Except there's this itching in my head, and my computer is right here, and the PW document is open on that tab, right over there. Only I know that if I open that tab and start trying to write right now, there will be inevitable interruptions. My best hope is to wait another few minutes, when they settle in for their allotted video gaming time and a lack of interruptions will be almost guaranteed. Because I love my family, and the only thing that makes me crankier than not being able to write when I want to is being interrupted in midthought. I get snappy. I don't like this about me, but there it is.

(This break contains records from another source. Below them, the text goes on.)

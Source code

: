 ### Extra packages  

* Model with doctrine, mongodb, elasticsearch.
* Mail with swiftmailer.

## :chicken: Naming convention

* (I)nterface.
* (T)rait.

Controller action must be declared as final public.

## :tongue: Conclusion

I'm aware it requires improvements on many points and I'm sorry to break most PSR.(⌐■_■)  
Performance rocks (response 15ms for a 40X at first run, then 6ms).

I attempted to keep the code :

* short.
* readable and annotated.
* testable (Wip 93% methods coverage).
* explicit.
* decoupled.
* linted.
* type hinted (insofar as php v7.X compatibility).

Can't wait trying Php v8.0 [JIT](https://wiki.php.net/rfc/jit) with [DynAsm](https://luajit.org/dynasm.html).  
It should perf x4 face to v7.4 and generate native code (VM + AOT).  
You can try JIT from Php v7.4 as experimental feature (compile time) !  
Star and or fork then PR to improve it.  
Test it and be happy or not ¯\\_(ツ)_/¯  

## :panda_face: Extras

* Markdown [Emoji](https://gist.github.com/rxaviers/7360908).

So, yeah. Waiting to write. Remembering why I'm really home. Taking a deep breath and trying to enjoy the moment, even if it's not the one I think I want right now, because it won't come again, and I might regret missing out on it later.

Saturday, July 5, 2008

Sshh, my brain is sleeping

I just realized I've missed a couple of days on the blog entries--although I've been putting lots of word count into the Q3 story process document over there on the sidebar.

The other day, I mentioned motivation and a Holly Lisle article. This is the one. I'm not saying we should all go out and make enemies to drive us to greater and greater writerly heights. But you know, I think we all have those people in our lives who, even if they mean well, spout those little remarks and lacks of faith that can either drag us down or push us. I've been lucky the last few months--most mornings I wake when my alarm goes off and can hardly wait to get to the computer and slap down the words to shape out that next scene, even when it's hard going. But on the days when I just can't seem to get myself going, the magic mantra of "Oh yeah? Just watch me" gets me moving.

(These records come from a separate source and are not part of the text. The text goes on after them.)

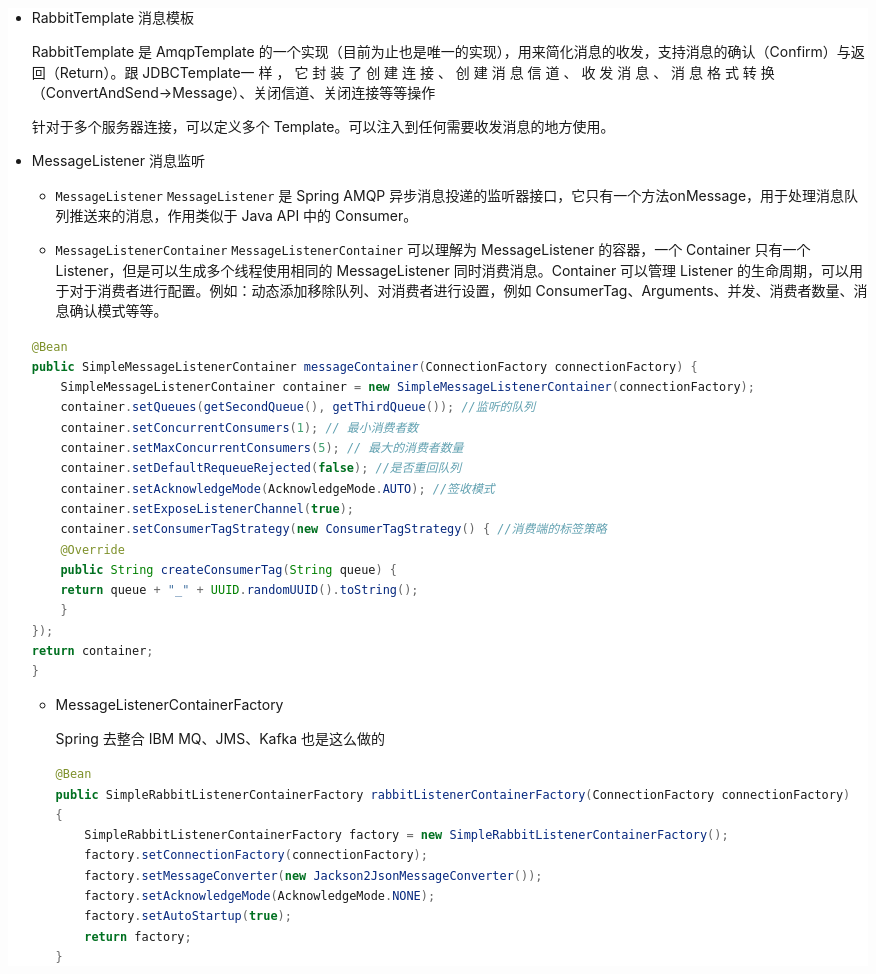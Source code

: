 * RabbitTemplate 消息模板 

  RabbitTemplate 是 AmqpTemplate 的一个实现（目前为止也是唯一的实现），用来简化消息的收发，支持消息的确认（Confirm）与返回（Return）。跟 JDBCTemplate一 样 ， 它 封 装 了 创 建 连 接 、 创 建 消 息 信 道 、 收 发 消 息 、 消 息 格 式 转 换（ConvertAndSend→Message）、关闭信道、关闭连接等等操作 

  针对于多个服务器连接，可以定义多个 Template。可以注入到任何需要收发消息的地方使用。 

* MessageListener 消息监听

  * `MessageListener`
    `MessageListener` 是 Spring AMQP 异步消息投递的监听器接口，它只有一个方法onMessage，用于处理消息队列推送来的消息，作用类似于 Java API 中的 Consumer。 

  * `MessageListenerContainer`
    `MessageListenerContainer` 可以理解为 MessageListener 的容器，一个 Container
    只有一个 Listener，但是可以生成多个线程使用相同的 MessageListener 同时消费消息。Container 可以管理 Listener 的生命周期，可以用于对于消费者进行配置。例如：动态添加移除队列、对消费者进行设置，例如 ConsumerTag、Arguments、并发、消费者数量、消息确认模式等等。 

  ```java
  @Bean
  public SimpleMessageListenerContainer messageContainer(ConnectionFactory connectionFactory) {
      SimpleMessageListenerContainer container = new SimpleMessageListenerContainer(connectionFactory);
      container.setQueues(getSecondQueue(), getThirdQueue()); //监听的队列
      container.setConcurrentConsumers(1); // 最小消费者数
      container.setMaxConcurrentConsumers(5); // 最大的消费者数量
      container.setDefaultRequeueRejected(false); //是否重回队列
      container.setAcknowledgeMode(AcknowledgeMode.AUTO); //签收模式
      container.setExposeListenerChannel(true);
      container.setConsumerTagStrategy(new ConsumerTagStrategy() { //消费端的标签策略
      @Override
      public String createConsumerTag(String queue) {
      return queue + "_" + UUID.randomUUID().toString();
      }
  });
  return container;
  }
  ```

  * MessageListenerContainerFactory 

    Spring 去整合 IBM MQ、JMS、Kafka 也是这么做的 

    ```java
    @Bean
    public SimpleRabbitListenerContainerFactory rabbitListenerContainerFactory(ConnectionFactory connectionFactory)
    {
        SimpleRabbitListenerContainerFactory factory = new SimpleRabbitListenerContainerFactory();
        factory.setConnectionFactory(connectionFactory);
        factory.setMessageConverter(new Jackson2JsonMessageConverter());
        factory.setAcknowledgeMode(AcknowledgeMode.NONE);
        factory.setAutoStartup(true);
        return factory;
    }
    ```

There's a fine and dangerous line to tread, between writing just because I love it and feeling I should prove myself, those two things that I think must be necessary to become a "real" writer. I've crossed over onto the wrong side of that line before, and it about buried my writing impulses for good. I think, though, that being aware of the line's existence is helping me keep my balance; I know it's there, so I can glance down and make sure my feet are firmly planted in the center. I can use the updraft from both sides to keep me where I need to be.

This morning, for instance, I woke up and tried to make myself think about the current story and realized that I do not yet feel a passion for it--curiosity, yes, but nothing that makes me really like and care about these characters. I've been writing it because I said I would. And that's fine, because I read somewhere that the first draft is usually the getting-to-know-you draft; by the time you get to the end you're finally really getting to know your characters. And then you can go back in the second draft and rewrite so that those characters you know say what they really meant to say all along. Sometimes the biggest sparks come out in the actual writing, the little truths that magically make everything about the story make sense. So as I continue my process on Monday, I'll be remembering to look around as I write that first draft, and not just drudge through it because I said I would.

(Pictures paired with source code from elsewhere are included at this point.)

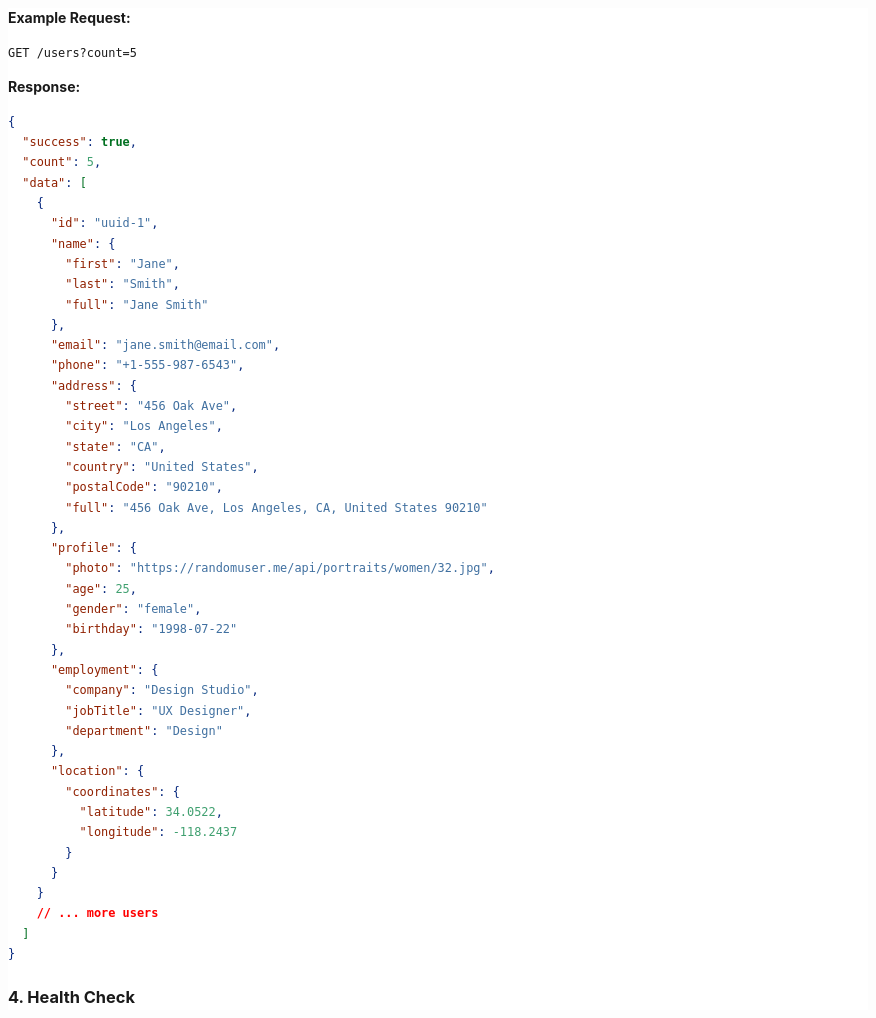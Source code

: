 **Example Request:**
```
GET /users?count=5
```

**Response:**
```json
{
  "success": true,
  "count": 5,
  "data": [
    {
      "id": "uuid-1",
      "name": {
        "first": "Jane",
        "last": "Smith",
        "full": "Jane Smith"
      },
      "email": "jane.smith@email.com",
      "phone": "+1-555-987-6543",
      "address": {
        "street": "456 Oak Ave",
        "city": "Los Angeles",
        "state": "CA",
        "country": "United States",
        "postalCode": "90210",
        "full": "456 Oak Ave, Los Angeles, CA, United States 90210"
      },
      "profile": {
        "photo": "https://randomuser.me/api/portraits/women/32.jpg",
        "age": 25,
        "gender": "female",
        "birthday": "1998-07-22"
      },
      "employment": {
        "company": "Design Studio",
        "jobTitle": "UX Designer",
        "department": "Design"
      },
      "location": {
        "coordinates": {
          "latitude": 34.0522,
          "longitude": -118.2437
        }
      }
    }
    // ... more users
  ]
}
```

### 4. Health Check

That's the plan, at least.

But not until Monday, because I told my brain it could have the weekend off. It didn't realize how exhausted it was until it got away from the work and laid down for a little nap, but it is now sleeping quite deeply and does not wish to be disturbed with anything even faintly resembling shop talk about those stories, thanks much. That's fine, I did approve the vacation days, after all. And quite possibly, when the brain returns on Monday, it will be all full of renewed creative energy.

Wednesday, July 2, 2008

Productivity outburst

More creative process blogging happening over here. You can bet on two things--there is or will be fire, and it will be awesome to behold.

I got my monthly Flash Fiction Flash Newsletter today, and it occurred to me that even though I'm not using it right now, there might be people out there interested in trying their hand at flash fic. Pam Casto's monthly newsletter has all kinds of tidbits about markets and contests and so forth, related specifically to flash fic. You can find it here.

In other news, wasps have been eradicated, windows have been stained, and the shed is half-painted. We're looking good today.